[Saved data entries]
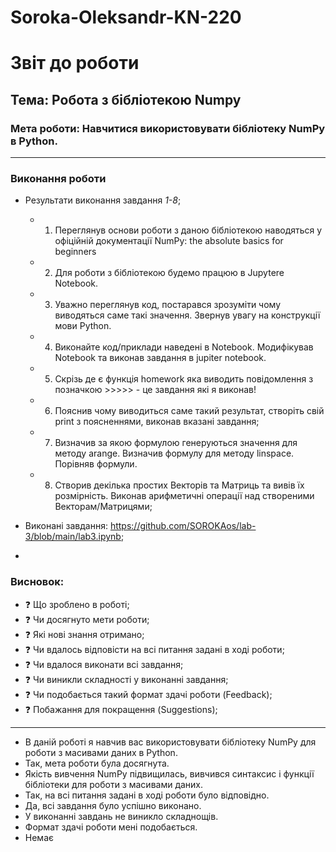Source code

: # Soroka-Oleksandr-KN-220
# Звіт до роботи
## Тема: Робота з бібліотекою Numpy 
### Мета роботи: Навчитися використовувати бібліотеку NumPy в Python.
---
### Виконання роботи
- Результати виконання завдання *1-8*;
    - 1. Переглянув основи роботи з даною бібліотекою наводяться у офіційній документації NumPy: the absolute basics for beginners
    - 2. Для роботи з бібліотекою будемо працюю в Jupytere Notebook.
    - 3. Уважно переглянув код, постарався зрозуміти чому виводяться саме такі значення. Звернув увагу на конструкції мови Python.
    - 4. Виконайте код/приклади наведені в Notebook. Модифікував Notebook та виконав завдання в jupiter notebook.
    - 5. Скрізь де є функція homework яка виводить повідомлення з позначкою >>>>> - це завдання які я виконав!
    - 6. Пояснив чому виводиться саме такий результат, створіть свій print з поясненнями, виконав вказані завдання;
    - 7. Визначив за якою формулою генеруються значення для методу arange. Визначив формулу для методу linspace. Порівняв формули.
    - 8. Створив декілька простих Векторів та Матриць та вивів їх розмірність. Виконав арифметичні операції над створеними Векторам/Матрицями;

- Виконані завдання: https://github.com/SOROKAos/lab-3/blob/main/lab3.ipynb;
- 
### Висновок: 
- :question: Що зроблено в роботі;
- :question: Чи досягнуто мети роботи;
- :question: Які нові знання отримано;
- :question: Чи вдалось відповісти на всі питання задані в ході роботи;
- :question: Чи вдалося виконати всі завдання;
- :question: Чи виникли складності у виконанні завдання;
- :question: Чи подобається такий формат здачі роботи (Feedback);
- :question: Побажання для покращення (Suggestions);
---
- В даній роботі я навчив вас використовувати бібліотеку NumPy для роботи з масивами даних в Python.
- Так, мета роботи була досягнута.
- Якість вивчення NumPy підвищилась, вивчився синтаксис і функції бібліотеки для роботи з масивами даних.
- Так, на всі питання задані в ході роботи було відповідно.
- Да, всі завдання було успішно виконано.
- У виконанні завдань не виникло складнощів.
- Формат здачі роботи мені подобається.
- Немає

• DIRECTIONS
If the word "задані" is on a line above, return that line.

• OUTPUT BELOW
- :question: Чи вдалось відповісти на всі питання задані в ході роботи;
- Так, на всі питання задані в ході роботи було відповідно.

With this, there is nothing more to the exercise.